Tony’s black eyes sparkled with excitement. Alex’s matched them. The Fontaines had always loved a good fight. And hated discipline.

“What are the Indians like?” asked one of the Tarleton girls. “Do they really torture people?”

“You don’t want to hear about that,” said Tony, his laughing eyes suddenly dull. Then he smiled. “They’re smart as paint when it comes to fighting. The Rangers learned early on that if they were going to beat the red devils, they’d have to learn their way of doing things. Why, we can track a man or an animal across bare rock or even water, better than any hound dog. And live on spit and bleached bones if that’s all there is. There’s nothing can beat a Texas Ranger or get away from him.”

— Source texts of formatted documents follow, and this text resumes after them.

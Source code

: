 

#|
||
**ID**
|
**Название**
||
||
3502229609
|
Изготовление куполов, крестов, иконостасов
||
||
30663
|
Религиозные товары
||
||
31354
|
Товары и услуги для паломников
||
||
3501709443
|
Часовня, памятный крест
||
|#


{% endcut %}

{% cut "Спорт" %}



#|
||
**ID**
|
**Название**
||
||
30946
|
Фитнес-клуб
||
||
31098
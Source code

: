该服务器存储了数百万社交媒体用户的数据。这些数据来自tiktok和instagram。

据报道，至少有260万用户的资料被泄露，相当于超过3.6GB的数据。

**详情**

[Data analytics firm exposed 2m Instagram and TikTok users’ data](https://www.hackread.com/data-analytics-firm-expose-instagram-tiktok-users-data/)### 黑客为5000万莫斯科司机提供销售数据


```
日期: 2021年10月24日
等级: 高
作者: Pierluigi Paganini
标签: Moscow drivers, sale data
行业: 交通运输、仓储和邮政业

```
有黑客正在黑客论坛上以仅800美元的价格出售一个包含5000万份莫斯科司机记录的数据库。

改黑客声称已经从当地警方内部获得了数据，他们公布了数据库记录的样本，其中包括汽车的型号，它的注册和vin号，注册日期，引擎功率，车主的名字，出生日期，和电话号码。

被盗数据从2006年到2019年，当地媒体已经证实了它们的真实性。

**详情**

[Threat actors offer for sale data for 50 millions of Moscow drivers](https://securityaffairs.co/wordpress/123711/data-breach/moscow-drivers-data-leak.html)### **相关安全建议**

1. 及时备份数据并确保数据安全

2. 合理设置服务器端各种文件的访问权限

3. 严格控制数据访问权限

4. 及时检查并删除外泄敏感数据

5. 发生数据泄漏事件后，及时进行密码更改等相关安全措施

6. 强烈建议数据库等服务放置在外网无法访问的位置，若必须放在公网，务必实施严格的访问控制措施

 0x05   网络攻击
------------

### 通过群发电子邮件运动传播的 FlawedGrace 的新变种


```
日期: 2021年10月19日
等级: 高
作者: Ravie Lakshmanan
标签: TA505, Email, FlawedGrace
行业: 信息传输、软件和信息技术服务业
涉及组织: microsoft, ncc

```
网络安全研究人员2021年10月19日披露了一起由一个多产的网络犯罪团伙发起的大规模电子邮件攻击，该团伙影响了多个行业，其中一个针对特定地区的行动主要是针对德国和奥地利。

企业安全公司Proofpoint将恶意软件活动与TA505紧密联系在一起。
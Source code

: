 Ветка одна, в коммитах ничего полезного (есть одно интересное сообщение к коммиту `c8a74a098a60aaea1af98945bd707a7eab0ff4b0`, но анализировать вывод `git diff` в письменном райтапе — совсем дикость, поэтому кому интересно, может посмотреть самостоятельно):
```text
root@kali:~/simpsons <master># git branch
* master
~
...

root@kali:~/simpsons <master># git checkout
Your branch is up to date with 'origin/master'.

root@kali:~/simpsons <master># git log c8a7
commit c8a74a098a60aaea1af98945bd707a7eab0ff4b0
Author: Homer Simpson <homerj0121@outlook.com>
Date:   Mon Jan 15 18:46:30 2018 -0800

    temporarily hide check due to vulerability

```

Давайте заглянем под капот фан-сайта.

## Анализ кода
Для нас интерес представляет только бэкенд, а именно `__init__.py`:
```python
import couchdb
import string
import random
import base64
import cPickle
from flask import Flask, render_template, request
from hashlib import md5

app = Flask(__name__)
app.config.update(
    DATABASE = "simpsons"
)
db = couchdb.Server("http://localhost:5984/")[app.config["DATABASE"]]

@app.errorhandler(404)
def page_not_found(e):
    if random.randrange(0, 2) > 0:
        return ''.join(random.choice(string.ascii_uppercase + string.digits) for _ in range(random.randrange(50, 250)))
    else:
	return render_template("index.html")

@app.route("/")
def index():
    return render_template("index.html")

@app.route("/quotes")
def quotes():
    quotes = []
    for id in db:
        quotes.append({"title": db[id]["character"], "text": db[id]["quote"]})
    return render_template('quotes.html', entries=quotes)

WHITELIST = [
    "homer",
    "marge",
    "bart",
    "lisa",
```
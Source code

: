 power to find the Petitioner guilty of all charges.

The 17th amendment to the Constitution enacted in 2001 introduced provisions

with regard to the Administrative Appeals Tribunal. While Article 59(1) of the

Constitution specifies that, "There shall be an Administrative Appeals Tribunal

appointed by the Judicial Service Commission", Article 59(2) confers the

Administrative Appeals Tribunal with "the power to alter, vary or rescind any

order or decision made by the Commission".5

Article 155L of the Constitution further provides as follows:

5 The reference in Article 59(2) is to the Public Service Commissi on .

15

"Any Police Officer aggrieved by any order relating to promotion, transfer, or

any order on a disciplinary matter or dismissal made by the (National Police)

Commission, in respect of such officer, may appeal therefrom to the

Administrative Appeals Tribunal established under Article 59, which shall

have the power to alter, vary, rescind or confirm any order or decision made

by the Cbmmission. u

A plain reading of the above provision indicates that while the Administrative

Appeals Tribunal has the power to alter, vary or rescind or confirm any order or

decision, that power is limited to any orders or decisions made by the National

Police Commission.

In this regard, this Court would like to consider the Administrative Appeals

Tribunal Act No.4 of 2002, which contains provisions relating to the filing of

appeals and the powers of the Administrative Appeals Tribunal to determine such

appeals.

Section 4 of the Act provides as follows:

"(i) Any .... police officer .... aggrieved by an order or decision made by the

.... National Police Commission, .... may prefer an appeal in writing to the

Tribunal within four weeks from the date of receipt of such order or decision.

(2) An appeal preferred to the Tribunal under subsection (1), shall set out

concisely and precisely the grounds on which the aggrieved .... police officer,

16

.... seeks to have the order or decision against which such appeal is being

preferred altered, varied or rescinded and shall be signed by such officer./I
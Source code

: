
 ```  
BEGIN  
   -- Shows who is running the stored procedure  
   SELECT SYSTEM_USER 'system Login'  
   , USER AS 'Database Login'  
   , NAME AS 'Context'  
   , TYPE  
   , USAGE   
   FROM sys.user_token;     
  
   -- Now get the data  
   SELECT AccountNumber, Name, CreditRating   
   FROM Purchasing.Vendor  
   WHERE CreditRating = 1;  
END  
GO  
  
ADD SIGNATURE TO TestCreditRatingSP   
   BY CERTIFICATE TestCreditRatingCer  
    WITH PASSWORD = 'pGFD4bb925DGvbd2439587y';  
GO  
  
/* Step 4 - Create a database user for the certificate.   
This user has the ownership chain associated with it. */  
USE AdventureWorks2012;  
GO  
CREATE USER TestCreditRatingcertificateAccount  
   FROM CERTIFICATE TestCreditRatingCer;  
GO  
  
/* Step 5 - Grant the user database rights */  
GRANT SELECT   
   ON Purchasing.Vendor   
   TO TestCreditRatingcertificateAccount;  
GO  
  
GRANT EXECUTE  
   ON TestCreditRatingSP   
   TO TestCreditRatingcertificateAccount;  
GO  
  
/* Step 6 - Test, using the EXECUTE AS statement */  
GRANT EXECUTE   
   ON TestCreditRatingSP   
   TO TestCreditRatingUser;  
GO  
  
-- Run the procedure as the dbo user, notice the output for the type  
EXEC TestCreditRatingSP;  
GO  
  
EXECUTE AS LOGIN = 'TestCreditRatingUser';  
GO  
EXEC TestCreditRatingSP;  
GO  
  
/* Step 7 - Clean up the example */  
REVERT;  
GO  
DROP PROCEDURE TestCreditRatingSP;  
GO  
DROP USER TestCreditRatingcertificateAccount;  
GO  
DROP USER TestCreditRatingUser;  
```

“Show everybody your six-shooters, Tony,” urged Alex.

“Aw, not now. Tomorrow, maybe, or the next day. Sally don’t want me putting holes in her walls.”

“I didn’t say shoot them, I said show them.” Alex grinned at his friends. “They’ve got carved ivory handles,” he boasted, “and just wait till my little brother rides over to visit you on the big old Western saddle of his. It’s got so much silver on it you’ll half go blind from the shine of it.”